Using the data that follows, return exactly the lines from the one that contains "internet! They are" through the one that contains "Finally, to connect", ends included.

#### Data for review

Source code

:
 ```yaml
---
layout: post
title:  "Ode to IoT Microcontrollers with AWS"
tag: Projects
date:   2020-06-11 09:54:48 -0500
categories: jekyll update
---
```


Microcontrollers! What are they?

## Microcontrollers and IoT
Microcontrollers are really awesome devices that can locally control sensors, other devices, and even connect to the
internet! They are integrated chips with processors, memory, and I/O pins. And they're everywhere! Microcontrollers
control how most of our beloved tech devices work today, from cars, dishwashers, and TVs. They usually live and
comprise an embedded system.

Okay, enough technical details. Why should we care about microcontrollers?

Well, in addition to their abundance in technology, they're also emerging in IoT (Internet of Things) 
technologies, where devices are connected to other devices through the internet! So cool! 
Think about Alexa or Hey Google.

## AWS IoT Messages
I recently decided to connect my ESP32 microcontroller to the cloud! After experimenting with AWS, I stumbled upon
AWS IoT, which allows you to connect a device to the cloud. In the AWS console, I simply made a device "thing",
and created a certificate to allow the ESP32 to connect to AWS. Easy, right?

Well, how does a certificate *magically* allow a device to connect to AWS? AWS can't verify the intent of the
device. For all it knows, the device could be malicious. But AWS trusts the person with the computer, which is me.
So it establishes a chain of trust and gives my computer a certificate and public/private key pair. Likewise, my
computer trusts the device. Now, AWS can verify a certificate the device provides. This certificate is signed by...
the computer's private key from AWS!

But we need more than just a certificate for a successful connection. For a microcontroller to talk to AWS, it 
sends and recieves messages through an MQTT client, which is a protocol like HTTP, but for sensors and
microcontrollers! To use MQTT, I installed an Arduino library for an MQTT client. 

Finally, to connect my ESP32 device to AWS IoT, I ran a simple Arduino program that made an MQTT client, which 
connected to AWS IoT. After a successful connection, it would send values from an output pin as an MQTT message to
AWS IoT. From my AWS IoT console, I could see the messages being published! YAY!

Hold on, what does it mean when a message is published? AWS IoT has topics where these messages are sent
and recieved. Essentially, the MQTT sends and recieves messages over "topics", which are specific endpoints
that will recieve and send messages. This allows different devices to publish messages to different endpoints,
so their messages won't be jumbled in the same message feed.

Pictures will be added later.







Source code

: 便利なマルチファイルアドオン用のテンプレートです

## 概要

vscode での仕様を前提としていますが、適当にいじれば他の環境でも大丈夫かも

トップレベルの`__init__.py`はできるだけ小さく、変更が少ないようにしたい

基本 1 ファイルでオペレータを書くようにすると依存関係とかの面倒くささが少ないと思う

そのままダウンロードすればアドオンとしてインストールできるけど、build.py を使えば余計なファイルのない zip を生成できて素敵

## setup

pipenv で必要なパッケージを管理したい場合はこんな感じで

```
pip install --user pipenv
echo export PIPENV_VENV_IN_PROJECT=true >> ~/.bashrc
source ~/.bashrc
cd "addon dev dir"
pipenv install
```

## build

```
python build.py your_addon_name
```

########

• Result
internet! They are integrated chips with processors, memory, and I/O pins. And they're everywhere! Microcontrollers
control how most of our beloved tech devices work today, from cars, dishwashers, and TVs. They usually live and
comprise an embedded system.

Okay, enough technical details. Why should we care about microcontrollers?

Well, in addition to their abundance in technology, they're also emerging in IoT (Internet of Things) 
technologies, where devices are connected to other devices through the internet! So cool! 
Think about Alexa or Hey Google.

## AWS IoT Messages
I recently decided to connect my ESP32 microcontroller to the cloud! After experimenting with AWS, I stumbled upon
AWS IoT, which allows you to connect a device to the cloud. In the AWS console, I simply made a device "thing",
and created a certificate to allow the ESP32 to connect to AWS. Easy, right?

Well, how does a certificate *magically* allow a device to connect to AWS? AWS can't verify the intent of the
device. For all it knows, the device could be malicious. But AWS trusts the person with the computer, which is me.
So it establishes a chain of trust and gives my computer a certificate and public/private key pair. Likewise, my
computer trusts the device. Now, AWS can verify a certificate the device provides. This certificate is signed by...
the computer's private key from AWS!

But we need more than just a certificate for a successful connection. For a microcontroller to talk to AWS, it 
sends and recieves messages through an MQTT client, which is a protocol like HTTP, but for sensors and
microcontrollers! To use MQTT, I installed an Arduino library for an MQTT client. 

Finally, to connect my ESP32 device to AWS IoT, I ran a simple Arduino program that made an MQTT client, which 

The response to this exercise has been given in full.